YOUR GOAL:
Across the entries below, tally every line that holds the string "fast" and reply with the number only.

LISTED ENTRIES:

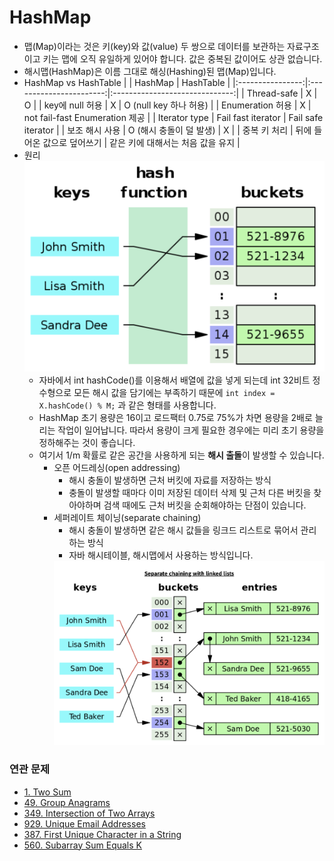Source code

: # HashMap
- 맵(Map)이라는 것은 키(key)와 값(value) 두 쌍으로 데이터를 보관하는 자료구조이고 키는 맵에 오직 유일하게 있어야 합니다. 값은 중복된 값이어도 상관 없습니다.
- 해시맵(HashMap)은 이름 그대로 해싱(Hashing)된 맵(Map)입니다.
- HashMap vs HashTable
	|                  |         HashMap         |            HashTable           |
	|:----------------:|:-----------------------:|:------------------------------:|
	|    Thread-safe   |            X            |                O               |
	|  key에 null 허용 |            X            |     O (null key 하나 허용)     |
	| Enumeration 허용 |            X            | not fail-fast Enumeration 제공 |
	|   Iterator type  |    Fail fast iterator   |       Fail safe iterator       |
	|  보조 해시 사용  | O (해시 충돌이 덜 발생) |                X               |
	|   중복 키 처리   | 뒤에 들어온 값으로 덮어쓰기 | 같은 키에 대해서는 처음 값을 유지  |
- 원리
	<img src="./images/hashmap.png" alt="hashmap" width="500"/>
	+ 자바에서 int hashCode()를 이용해서 배열에 값을 넣게 되는데 int 32비트 정수형으로 모든 해시 값을 담기에는 부족하기 때문에 ```int index = X.hashCode() % M;``` 과 같은 형태를 사용합니다.
	+ HashMap 초기 용량은 16이고 로드팩터 0.75로 75%가 차면 용량을 2배로 늘리는 작업이 일어납니다. 따라서 용량이 크게 필요한 경우에는 미리 초기 용량을 정하해주는 것이 좋습니다.
	+ 여기서 1/m 확률로 같은 공간을 사용하게 되는 **해시 출돌**이 발생할 수 있습니다.
		- 오픈 어드레싱(open addressing)
			+ 해시 충돌이 발생하면 근처 버킷에 자료를 저장하는 방식
			+ 충돌이 발생할 때마다 이미 저장된 데이터 삭제 및 근처 다른 버킷을 찾아야하며 검색 때에도 근처 버킷을 순회해야하는 단점이 있습니다.
		- 세퍼레이트 체이닝(separate chaining)
			+ 해시 충돌이 발생하면 같은 해시 값들을 링크드 리스트로 묶어서 관리하는 방식
			+ 자바 해시테이블, 해시맵에서 사용하는 방식입니다.
			<img src="./images/separate_chaining.png" alt="separate_chaining" width="500"/>

### 연관 문제
- [1. Two Sum](https://github.com/hanbee1005/AlgorithmStudy/blob/master/Leetcode/202301/TwoSum_1.java)
- [49. Group Anagrams](https://github.com/hanbee1005/AlgorithmStudy/blob/master/Leetcode/202301/GroupAnagrams_49.java)
- [349. Intersection of Two Arrays](https://github.com/hanbee1005/AlgorithmStudy/blob/master/Leetcode/202301/IntersectionOfTwoArrays_349.java)
- [929. Unique Email Addresses](https://github.com/hanbee1005/AlgorithmStudy/blob/master/Leetcode/202301/UniqueEmailAddresses_929.java)
- [387. First Unique Character in a String](https://github.com/hanbee1005/AlgorithmStudy/blob/master/Leetcode/202301/FirstUniqueCharacterInAString_387.java)
- [560. Subarray Sum Equals K](https://github.com/hanbee1005/AlgorithmStudy/blob/master/Leetcode/202301/SubarraySumEqualsK_560.java)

FINISHED EXERCISE:
2